Y es que el casete, a diferencia de casi todos los aparatos que en estos tiempos de vorágine tecnológica pasan por nuestros ojos con alucinante rapidez, se mantuvo el tiempo suficiente como para dejar su huella en la memoria de varias generaciones. Digo. Los dispositivos de hoy – en un abrir y cerrar de ojos – pasan de lo fabuloso a ser un trasto en el cesto del olvido; sin embargo, el casete, se da pues el lujo de celebrar 50 años y despertar aún nostalgias.
El casete no solo fue la cajita mágica en donde se grababan las canciones de nuestros gustos. El casete también era, para muchos, un instrumento de trabajo en el que se grababa de todo. Una cinta tan guerrera que se podía rebobinar con un lápiz cualquiera y que, rara vez, se malograba con la fragilidad con la que ahora se puede arruinar un aparatito de alta fidelidad y tecnología pero de delicada existencia. No, con el casete, ni hablar, había que haberlo llevado por los peores caminos para que se arruinara.
Ahora bien, he de aceptar que la tecnología ha creado dispositivos de almacenamiento de una maravillosa fidelidad y con una capacidad de memoria que, por cierto, ya se puede decir que casi todo cabe en la punta de un dedo.

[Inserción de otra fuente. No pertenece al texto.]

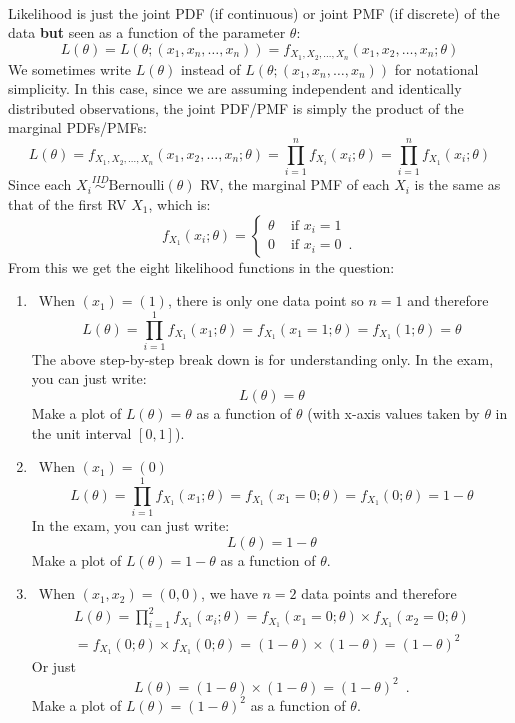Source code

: \begin{Answer}
~\\
Likelihood is just the joint PDF (if continuous) or joint PMF (if discrete) of the data {\bf but} seen as a function of the parameter $\theta$: 
\[
L(\theta)=L(\theta; (x_1,x_n,\ldots,x_n)) = f_{X_1,X_2,\ldots,X_n}(x_1,x_2,\ldots,x_n; \theta)
\]
We sometimes write $L(\theta)$ instead of $L(\theta; (x_1,x_n,\ldots,x_n))$ for notational simplicity.  
In this case, since we are assuming independent and identically distributed observations, the joint PDF/PMF is simply the product of the marginal PDFs/PMFs:
\[
L(\theta) = f_{X_1,X_2,\ldots,X_n}(x_1,x_2,\ldots,x_n; \theta) = \prod_{i=1}^n f_{X_i}(x_i;\theta) = \prod_{i=1}^n f_{X_1}(x_i;\theta)
\]
Since each $X_i \overset{IID}{\sim} \mathrm{Bernoulli}(\theta)$ RV, the marginal PMF of each $X_i$ is the same as that of the first RV $X_1$, which is:
\[
f_{X_1}(x_i; \theta) 
= 
\begin{cases}
\theta & \text{ if } x_i = 1\\
0 & \text{ if } x_i=0 \enspace.
\end{cases}
\]
From this we get the eight likelihood functions in the question:
\begin{enumerate}
\item~When $(x_1)=(1)$, there is only one data point so $n=1$ and therefore
$$L(\theta)= \prod_{i=1}^1 f_{X_1}(x_1;\theta) = f_{X_1}(x_1=1;\theta) = f_{X_1}(1;\theta)=\theta$$
The above step-by-step break down is for understanding only.  In the exam, you can just write:
$$L(\theta)= \theta$$
Make a plot of $L(\theta)=\theta$ as a function of $\theta$ (with x-axis values taken by $\theta$ in the unit interval $[0,1]$).
\item~When $(x_1)=(0)$
$$L(\theta)= \prod_{i=1}^1 f_{X_1}(x_1;\theta) = f_{X_1}(x_1=0;\theta) = f_{X_1}(0;\theta)=1-\theta$$
In the exam, you can just write:
$$L(\theta)= 1-\theta$$
Make a plot of $L(\theta)=1-\theta$ as a function of $\theta$.
\item~When $(x_1,x_2)=(0,0)$, we have $n=2$ data points and therefore
\begin{multline*}
L(\theta)= \prod_{i=1}^2 f_{X_1}(x_i;\theta) = f_{X_1}(x_1=0;\theta) \times f_{X_1}(x_2=0;\theta) \\
= f_{X_1}(0;\theta)\times f_{X_1}(0;\theta) =(1-\theta) \times (1-\theta) = (1-\theta)^2
\end{multline*}
Or just
\[
L(\theta) = (1-\theta) \times (1-\theta) = (1-\theta)^2 \enspace .
\]
Make a plot of $L(\theta)=(1-\theta)^2$ as a function of $\theta$.

\end{enumerate}
\end{Answer}
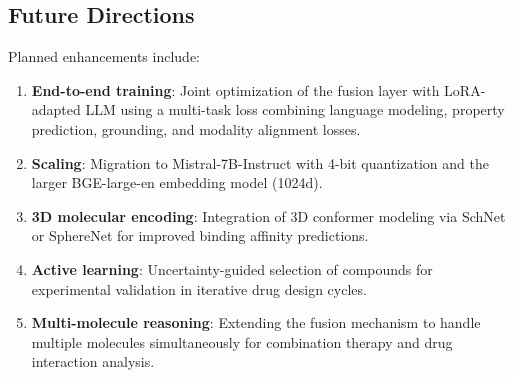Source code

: \documentclass[conference]{IEEEtran}
\begin{document}
\subsection{Future Directions}

Planned enhancements include:
\begin{enumerate}
    \item \textbf{End-to-end training}: Joint optimization of the fusion layer with LoRA-adapted LLM using a multi-task loss combining language modeling, property prediction, grounding, and modality alignment losses.
    \item \textbf{Scaling}: Migration to Mistral-7B-Instruct with 4-bit quantization and the larger BGE-large-en embedding model (1024d).
    \item \textbf{3D molecular encoding}: Integration of 3D conformer modeling via SchNet or SphereNet for improved binding affinity predictions.
    \item \textbf{Active learning}: Uncertainty-guided selection of compounds for experimental validation in iterative drug design cycles.
    \item \textbf{Multi-molecule reasoning}: Extending the fusion mechanism to handle multiple molecules simultaneously for combination therapy and drug interaction analysis.
\end{enumerate}


\end{document}
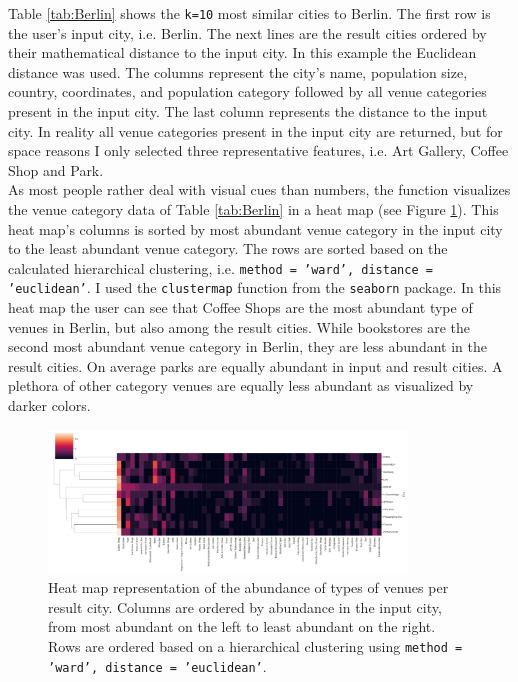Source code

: \documentclass[11pt,a4paper,final]{article}
\begin{document}
Table \ref{tab:Berlin} shows the \texttt{k=10} most similar cities to Berlin. The first row is the user's input city, i.e. Berlin. The next lines are the result cities ordered by their mathematical distance to the input city. In this example the Euclidean distance was used. The columns represent the city's name, population size, country, coordinates, and population category followed by all venue categories present in the input city. The last column represents the distance to the input city. In reality all venue categories present in the input city are returned, but for space reasons I only selected three representative features, i.e. Art Gallery, Coffee Shop and Park.\\
As most people rather deal with visual cues than numbers, the function visualizes the venue category data of Table \ref{tab:Berlin} in a heat map (see Figure \ref{fig:heatmap}). This heat map's columns is sorted by most abundant venue category in the input city to the least abundant venue category. The rows are sorted based on the calculated hierarchical clustering, i.e. \texttt{method = 'ward', distance = 'euclidean'}. I used the \texttt{clustermap} function from the \texttt{seaborn} package.
In this heat map the user can see that Coffee Shops are the most abundant type of venues in Berlin, but also among the result cities. While bookstores are the second most abundant venue category in Berlin, they are less abundant in the result cities. On average parks are equally abundant in input and result cities. A plethora of other category venues are equally less abundant as visualized by darker colors.

\begin{figure}[h!]
\begin{center}
\includegraphics[width = 0.85\textwidth]{figures/heatmap_BERLIN.pdf}
\caption{Heat map representation of the abundance of types of venues per result city. Columns are ordered by abundance in the input city, from most abundant on the left to least abundant on the right. Rows are ordered based on a hierarchical clustering using \texttt{method = 'ward', distance = 'euclidean'}.}\label{fig:heatmap}
\end{center}
\end{figure}
\end{document}

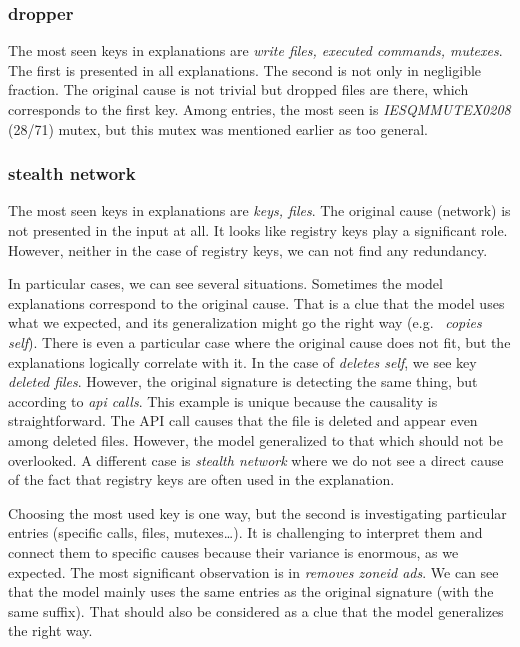\subsubsection*{dropper}
The most seen keys in explanations are \emph{write files, executed commands, mutexes}. The first is presented in all explanations. The second is not only in negligible fraction. The original cause is not trivial but dropped files are there, which corresponds to the first key. Among entries, the most seen is \emph{IESQMMUTEX0208} (28/71) mutex, but this mutex was mentioned earlier as too general.

\subsubsection*{stealth network}
The most seen keys in explanations are \emph{keys, files}. The original cause (network) is not presented in the input at all. It looks like registry keys play a significant role. However, neither in the case of registry keys, we can not find any redundancy.

\hfill \break

In particular cases, we can see several situations. Sometimes the model explanations correspond to the original cause. That is a clue that the model uses what we expected, and its generalization might go the right way (e.g. \ \emph{copies self}). There is even a particular case where the original cause does not fit, but the explanations logically correlate with it. In the case of \emph{deletes self}, we see key \emph{deleted files}. However, the original signature is detecting the same thing, but according to \emph{api calls}. This example is unique because the causality is straightforward. The API call causes that the file is deleted and appear even among deleted files. However, the model generalized to that which should not be overlooked. A different case is \emph{stealth network} where we do not see a direct cause of the fact that registry keys are often used in the explanation.

Choosing the most used key is one way, but the second is investigating particular entries (specific calls, files, mutexes\dots). It is challenging to interpret them and connect them to specific causes because their variance is enormous, as we expected. The most significant observation is in \emph{removes zoneid ads}. We can see that the model mainly uses the same entries as the original signature (with the same suffix). That should also be considered as a clue that the model generalizes the right way.

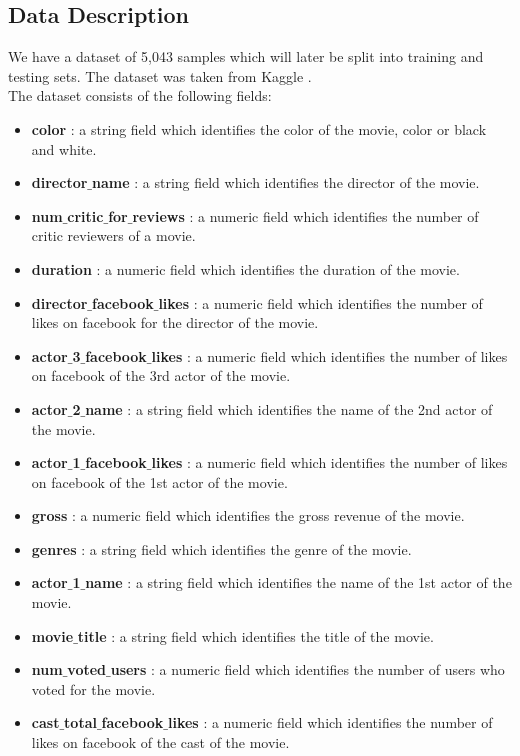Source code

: \documentclass[conference]{IEEEtran}
\begin{document}
\subsection{Data Description}
We have a dataset of 5,043 samples which will later be split into training and testing sets. The dataset was taken from Kaggle \cite{data}.\\
The dataset consists of the following fields:
\begin{itemize}
    \item \textbf{color} : a string field which identifies the color of the movie, color or black and white.
    \item \textbf{director$\_$name} : a string field which identifies the director of the movie.
    \item \textbf{num$\_$critic$\_$for$\_$reviews} : a numeric field which identifies the number of critic reviewers of a movie.
    \item \textbf{duration} : a numeric field which identifies the duration of the movie.
    \item \textbf{director$\_$facebook$\_$likes} : a numeric field which identifies the number of likes on facebook for the director of the movie.
    \item \textbf{actor$\_$3$\_$facebook$\_$likes} : a numeric field which identifies the number of likes on facebook of the 3rd actor of the movie.
    \item \textbf{actor$\_$2$\_$name} : a string field which identifies the name of the 2nd actor of the movie.
    \item \textbf{actor$\_$1$\_$facebook$\_$likes} : a numeric field which identifies the number of likes on facebook of the 1st actor of the movie.
    \item \textbf{gross} : a numeric field which identifies the gross revenue of the movie. 
    \item \textbf{genres}  : a string field which identifies the genre of the movie. 
    \item \textbf{actor$\_$1$\_$name} : a string field which identifies the name of the 1st actor of the movie.
    \item \textbf{movie$\_$title} : a string field which identifies the title of the movie.
    \item \textbf{num$\_$voted$\_$users} : a numeric field which identifies the number of users who voted for the movie. 
    \item \textbf{cast$\_$total$\_$facebook$\_$likes} : a numeric field which identifies the number of likes on facebook of the cast of the movie.

\end{itemize}
\end{document}
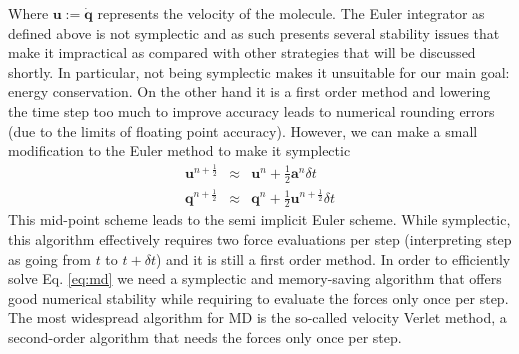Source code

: \documentclass[ twoside,openright,titlepage,numbers=noenddot,%
headinclude,footinclude,cleardoublepage=empty,abstract=on,
BCOR=5mm,paper=b5,fontsize=11pt, dvipsnames
]{scrreprt}
\renewcommand{\vec}[1]{\bm{#1}}
\newcommand{\dt}{\delta t}
\newcommand{\half}{\frac{1}{2}}
\newcommand{\ppos}{q}
\newcommand{\pvel}{u}
\begin{document}
Where $\vec{\pvel} := \dot{\vec{\ppos}}$ represents the velocity of the molecule.
The Euler integrator as defined above is not symplectic\cite{Hairer2006} and as such presents several stability issues that make it impractical as compared with other strategies that will be discussed shortly. In particular, not being symplectic makes it unsuitable for our main goal: energy conservation\cite{Hairer2006}. On the other hand it is a first order method and lowering the time step too much to improve accuracy leads to numerical rounding errors (due to the limits of floating point accuracy).
However, we can make a small modification to the Euler method to make it symplectic\cite{Hairer2006}
\begin{equation}
  \label{eq:semiimpliciteuler}
  \begin{aligned}
    \vec{\pvel}^{n+\half} &\approx& \vec{\pvel}^n + \half\vec{a}^n\dt\\
    \vec{\ppos}^{n+\half} &\approx& \vec{\ppos}^n + \half\vec{\pvel}^{n+\half}\dt
  \end{aligned}
\end{equation}
This mid-point scheme leads to the semi implicit Euler scheme. While symplectic, this algorithm effectively requires two force evaluations per step (interpreting step as going from $t$ to $t+\dt$) and it is still a first order method.
In order to efficiently solve Eq. \eqref{eq:md} we need a symplectic and memory-saving algorithm that offers good numerical stability while requiring to evaluate the forces only once per step.
The most widespread algorithm for \gls{MD} is the so-called velocity Verlet method\cite{Allen2017}, a second-order algorithm that needs the forces only once per step.
\end{document}
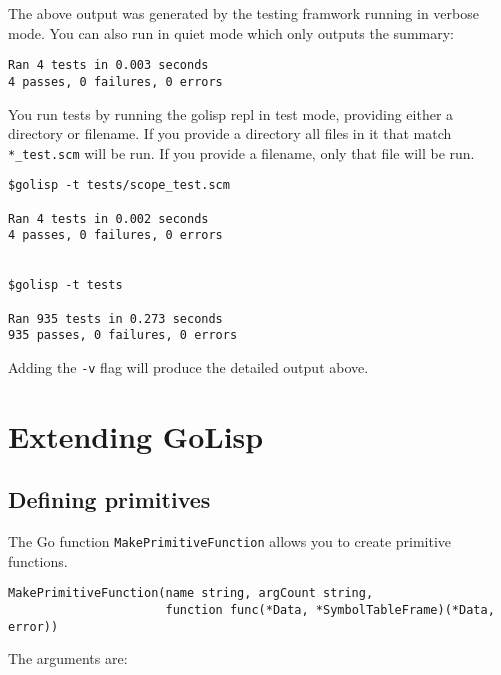 \documentclass{article}
\begin{document}
The above output was generated by the testing framwork running in verbose mode. You can also
run in quiet mode which only outputs the summary:

\begin{verbatim}
Ran 4 tests in 0.003 seconds
4 passes, 0 failures, 0 errors
\end{verbatim}

You run tests by running the golisp repl in test mode, providing either a directory or
filename. If you provide a directory all files in it that match \verb|*_test.scm| will be
run. If you provide a filename, only that file will be run.

\begin{verbatim}
$golisp -t tests/scope_test.scm

Ran 4 tests in 0.002 seconds
4 passes, 0 failures, 0 errors


$golisp -t tests

Ran 935 tests in 0.273 seconds
935 passes, 0 failures, 0 errors
\end{verbatim}

Adding the \verb|-v| flag will produce the detailed output above.

\section{Extending GoLisp}\label{sec:extending-golisp}

\subsection{Defining primitives}\label{sec:defining-primitives}

The Go function \verb|MakePrimitiveFunction| allows you to create primitive functions.

\begin{verbatim}
MakePrimitiveFunction(name string, argCount string,
                      function func(*Data, *SymbolTableFrame)(*Data, error))
\end{verbatim}

The arguments are:
\end{document}
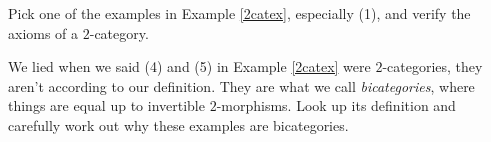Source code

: \vspace*{0.1in}

\begin{problem}\label{prob A.4}
Pick one of the examples in Example \ref{2catex}, especially (1), and verify the axioms of a $2$-category.
\end{problem}

\vspace*{0.1in}

\begin{problem}\label{prob A.5}
We lied when we said (4) and (5) in Example \ref{2catex} were $2$-categories, they aren't according to our definition. They are what we call \emph{bicategories}, where things are equal up to invertible $2$-morphisms. Look up its definition and carefully work out why these examples are bicategories.
\end{problem}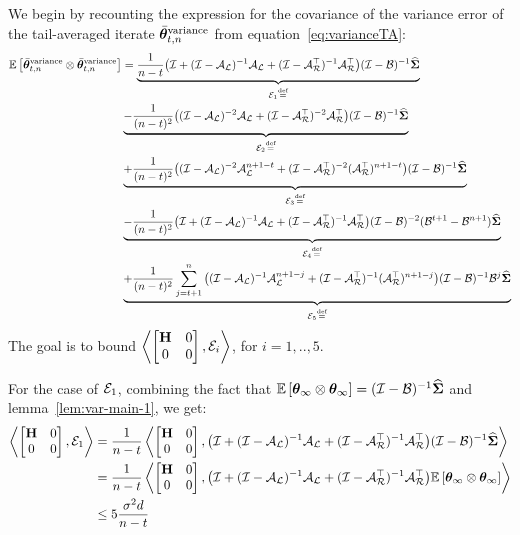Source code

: We begin by recounting the expression for the covariance of the variance error of the tail-averaged iterate $\thetavb^{\textrm{variance}}$ from equation~\ref{eq:varianceTA}:
\begin{align*}
\E{\thetavb^{\text{variance}}\otimes\thetavb^{\text{variance}}}
&=\underbrace{\frac{1}{n-t}\big(\eyeT + (\eyeT-\AL)^{-1}\AL + (\eyeT-\AR\T)^{-1}\AR\T\big)(\eyeT-\BT)^{-1}\Sigh}_{\Y_1\eqdef}\nonumber\\&\underbrace{-\frac{1}{(n-t)^2}\big((\eyeT-\AL)^{-2}\AL+(\eyeT-\AR\T)^{-2}\AR\T\big)(\eyeT-\BT)^{-1}\Sigh}_{\Y_2\eqdef}\nonumber\\&\underbrace{+\frac{1}{(n-t)^2}\big((\eyeT-\AL)^{-2}\AL^{n+1-t}+(\eyeT-\AR\T)^{-2}(\AR\T)^{n+1-t}\big)(\eyeT-\BT)^{-1}\Sigh}_{\Y_3\eqdef}\nonumber\\&\underbrace{-\frac{1}{(n-t)^2}\big(\eyeT + (\eyeT-\AL)^{-1}\AL + (\eyeT-\AR\T)^{-1}\AR\T\big)(\eyeT-\BT)^{-2}(\BT^{t+1}-\BT^{n+1})\Sigh}_{\Y_4\eqdef}\nonumber\\&\underbrace{+\frac{1}{(n-t)^2}\sum_{j=t+1}^n\big((\eyeT-\AL)^{-1}\AL^{n+1-j}+(\eyeT-\AR\T)^{-1}(\AR\T)^{n+1-j}\big)(\eyeT-\BT)^{-1}\BT^j\Sigh}_{\Y_5\eqdef}
\end{align*}
The goal is to bound $\iprod{\begin{bmatrix}\H&0\\0&0\end{bmatrix}}{\Y_i}$, for $i=1,..,5$.

For the case of $\Y_1$, combining the fact that $\E{\thetav_{\infty}\otimes\thetav_{\infty}}=(\eyeT-\BT)^{-1}\Sigh$ and lemma~\ref{lem:var-main-1}, we get:
\begin{align}
\label{eq:e1}
\iprod{\begin{bmatrix}\H&0\\0&0\end{bmatrix}}{\Y_1}&=\frac{1}{n-t}\iprod{\begin{bmatrix}\H&0\\0&0\end{bmatrix}}{\big(\eyeT + (\eyeT-\AL)^{-1}\AL + (\eyeT-\AR\T)^{-1}\AR\T\big)(\eyeT-\BT)^{-1}\Sigh}\nonumber\\
&=\frac{1}{n-t}\iprod{\begin{bmatrix}\H&0\\0&0\end{bmatrix}}{\big(\eyeT + (\eyeT-\AL)^{-1}\AL + (\eyeT-\AR\T)^{-1}\AR\T\big)\E{\thetav_\infty\otimes\thetav_\infty}}\nonumber\\
&\leq 5\frac{\sigma^2d}{n-t}
\end{align}

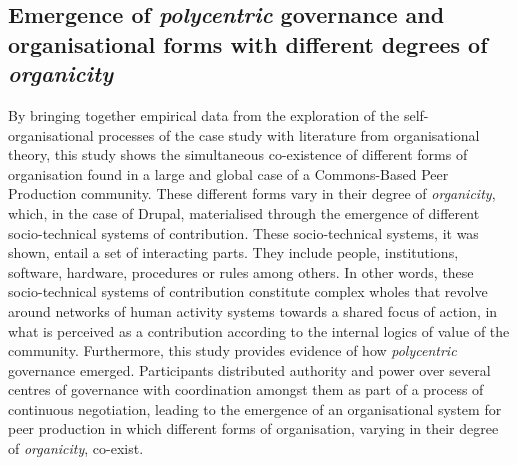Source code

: \subsection{Emergence of \textit{polycentric} governance and organisational forms with different degrees of \textit{organicity}}

By bringing together empirical data from the exploration of the self-organisational processes of the case study with literature from organisational theory, this study shows the simultaneous co-existence of different forms of organisation found in a large and global case of a Commons-Based Peer Production community. These different forms vary in their degree of \textit{organicity}, which, in the case of Drupal, materialised through the emergence of different socio-technical systems of contribution. These socio-technical systems, it was shown, entail a set of interacting parts. They include people, institutions, software, hardware, procedures or rules among others. In other words, these socio-technical systems of contribution constitute complex wholes that revolve around networks of human activity systems towards a shared focus of action, in what is perceived as a contribution according to the internal logics of value of the community. Furthermore, this study provides evidence of how \textit{polycentric} governance emerged. Participants distributed authority and power over several centres of governance with coordination amongst them as part of a process of continuous negotiation, leading to the emergence of an organisational system for peer production in which different forms of organisation, varying in their degree of \textit{organicity}, co-exist.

No obstante, el casete, el úlltimo de los héroes de antaño, el valiente aparato analógico – con todas y sus limitaciones – en estos días está celebrando sus cincuenta años y, aunque ya casi es pieza de museo, este fin de semana he de darme tiempo para encontrar alguno de ellos en el cajón de los recuerdos para evocar esos tiempo de la casetera y walkman y de aquellos años felices de analógica nostalgia.